Update:

The site didn’t relaunch in September 2020, it relaunched this Thursday.

I needed to wrap $what (below) in ft:normalize as per Christian’s suggestion, so that upper-case input will be matched against the normalized, lower-case, index.

The publisher didn’t yet agree to make the search result pages publicly accessible. However, there’s a 14-day test access available at https://www.hogrefe.com/eu/free-trial-access

I don’t mean to brag, but this is a very nice example of what you can do with BaseX (and Saxon, and XML, and RDF).

Gerrit




On 31.08.2020 10:26, Imsieke, Gerrit, le-tex wrote:
Hi Michael,

Just to let you know that I finally and successfully used the full text index for autocompletion, based on your prototype code.

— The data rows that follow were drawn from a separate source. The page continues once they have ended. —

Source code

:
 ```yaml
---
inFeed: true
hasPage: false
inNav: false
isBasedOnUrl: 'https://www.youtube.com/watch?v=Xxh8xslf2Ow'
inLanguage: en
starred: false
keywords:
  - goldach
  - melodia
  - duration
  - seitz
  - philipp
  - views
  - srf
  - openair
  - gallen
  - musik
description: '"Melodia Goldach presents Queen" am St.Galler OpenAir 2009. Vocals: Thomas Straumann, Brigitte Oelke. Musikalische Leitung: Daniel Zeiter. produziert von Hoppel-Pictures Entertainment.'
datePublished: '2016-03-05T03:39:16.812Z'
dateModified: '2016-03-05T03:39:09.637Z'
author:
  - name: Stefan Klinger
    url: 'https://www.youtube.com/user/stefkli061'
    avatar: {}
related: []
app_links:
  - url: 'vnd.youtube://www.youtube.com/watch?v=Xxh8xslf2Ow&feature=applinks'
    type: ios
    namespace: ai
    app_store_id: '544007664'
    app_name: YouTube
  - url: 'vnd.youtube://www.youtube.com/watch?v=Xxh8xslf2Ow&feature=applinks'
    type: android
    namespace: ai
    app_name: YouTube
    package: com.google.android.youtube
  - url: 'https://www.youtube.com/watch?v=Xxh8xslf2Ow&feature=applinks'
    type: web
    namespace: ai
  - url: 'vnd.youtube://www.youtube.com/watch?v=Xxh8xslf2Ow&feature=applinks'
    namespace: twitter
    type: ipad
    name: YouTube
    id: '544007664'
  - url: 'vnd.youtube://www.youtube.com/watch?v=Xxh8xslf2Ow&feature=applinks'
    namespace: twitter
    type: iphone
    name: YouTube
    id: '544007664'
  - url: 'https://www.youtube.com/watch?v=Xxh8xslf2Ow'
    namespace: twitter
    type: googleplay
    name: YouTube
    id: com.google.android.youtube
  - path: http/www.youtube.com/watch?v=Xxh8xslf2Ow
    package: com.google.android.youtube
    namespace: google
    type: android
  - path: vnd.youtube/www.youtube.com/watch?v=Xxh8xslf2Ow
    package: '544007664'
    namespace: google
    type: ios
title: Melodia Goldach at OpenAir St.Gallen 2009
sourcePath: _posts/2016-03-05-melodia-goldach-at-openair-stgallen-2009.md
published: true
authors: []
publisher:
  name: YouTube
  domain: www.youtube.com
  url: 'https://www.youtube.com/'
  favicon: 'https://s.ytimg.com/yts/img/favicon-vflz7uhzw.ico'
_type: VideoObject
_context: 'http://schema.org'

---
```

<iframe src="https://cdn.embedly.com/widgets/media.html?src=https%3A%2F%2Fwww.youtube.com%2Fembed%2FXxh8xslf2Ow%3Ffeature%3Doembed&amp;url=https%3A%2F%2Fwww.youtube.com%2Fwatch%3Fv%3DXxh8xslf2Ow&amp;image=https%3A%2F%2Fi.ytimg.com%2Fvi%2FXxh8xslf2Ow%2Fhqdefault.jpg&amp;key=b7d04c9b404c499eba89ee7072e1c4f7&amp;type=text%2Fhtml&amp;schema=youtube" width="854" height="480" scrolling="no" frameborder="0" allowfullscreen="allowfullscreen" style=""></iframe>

My endpoint for the lookup is like this:

declare
     %rest:path("/chpd/{$work}/complete/{$what}")
     %rest:single (: only run 1 query per client :)
     %output:method("json")
     %rest:GET function chpd:complete($work, $what) {
   element json {
     attribute type {"array"},
    let $tokens := ft:tokens('CHPD_' || $work || '_hobots_FT')[starts-with(., $what)]
     return
       for $t in $tokens
       let $c := number($t/@count)
       order by $c descending
       count $rank
       where $rank le 10
       return element _ {
         attribute type {"object"},
         element label {string($t)},
         element value {string($t)}
       }
   }
};

As I previously wrote, the site will (re-)launch later in September, and I will post a link then. Although it is behind a paywall, I will look into making the full text search and navigation lists available publicly in order to lure people into subscriptions.

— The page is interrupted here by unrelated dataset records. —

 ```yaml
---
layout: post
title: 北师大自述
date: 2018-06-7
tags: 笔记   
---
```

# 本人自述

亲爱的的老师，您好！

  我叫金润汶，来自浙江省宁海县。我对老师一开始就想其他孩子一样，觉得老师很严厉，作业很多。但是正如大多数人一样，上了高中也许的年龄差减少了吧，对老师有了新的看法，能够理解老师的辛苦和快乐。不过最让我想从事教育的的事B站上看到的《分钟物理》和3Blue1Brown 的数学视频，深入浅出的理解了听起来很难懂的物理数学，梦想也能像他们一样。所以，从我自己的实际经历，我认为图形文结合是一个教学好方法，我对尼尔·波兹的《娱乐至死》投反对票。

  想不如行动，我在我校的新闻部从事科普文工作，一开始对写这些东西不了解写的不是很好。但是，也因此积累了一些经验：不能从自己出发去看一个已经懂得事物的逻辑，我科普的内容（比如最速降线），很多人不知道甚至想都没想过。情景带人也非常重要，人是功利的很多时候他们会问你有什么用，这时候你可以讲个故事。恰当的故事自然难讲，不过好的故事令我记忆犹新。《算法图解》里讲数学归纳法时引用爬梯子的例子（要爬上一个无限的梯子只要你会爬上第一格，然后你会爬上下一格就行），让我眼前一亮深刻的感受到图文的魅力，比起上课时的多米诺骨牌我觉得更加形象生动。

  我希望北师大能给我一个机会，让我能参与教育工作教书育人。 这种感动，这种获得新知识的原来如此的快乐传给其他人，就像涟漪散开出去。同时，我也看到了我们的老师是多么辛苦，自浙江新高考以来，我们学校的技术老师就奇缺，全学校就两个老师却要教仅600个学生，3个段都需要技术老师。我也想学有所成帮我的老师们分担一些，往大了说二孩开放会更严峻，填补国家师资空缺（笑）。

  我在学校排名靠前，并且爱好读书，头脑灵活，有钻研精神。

The full text search is satisfyingly fast, at least when I’m the only user on the server.

Most other pages will be cached as HTML (with some placeholders for login/logout & user name) by the access control application, written in Ruby on Rails. This is because I render them dynamically from BITS with Saxon, and although the rendering is fast, it would be a waste of resources and a worse user experience if each page serving took additional ~ 200 ms of XSLT rendering time.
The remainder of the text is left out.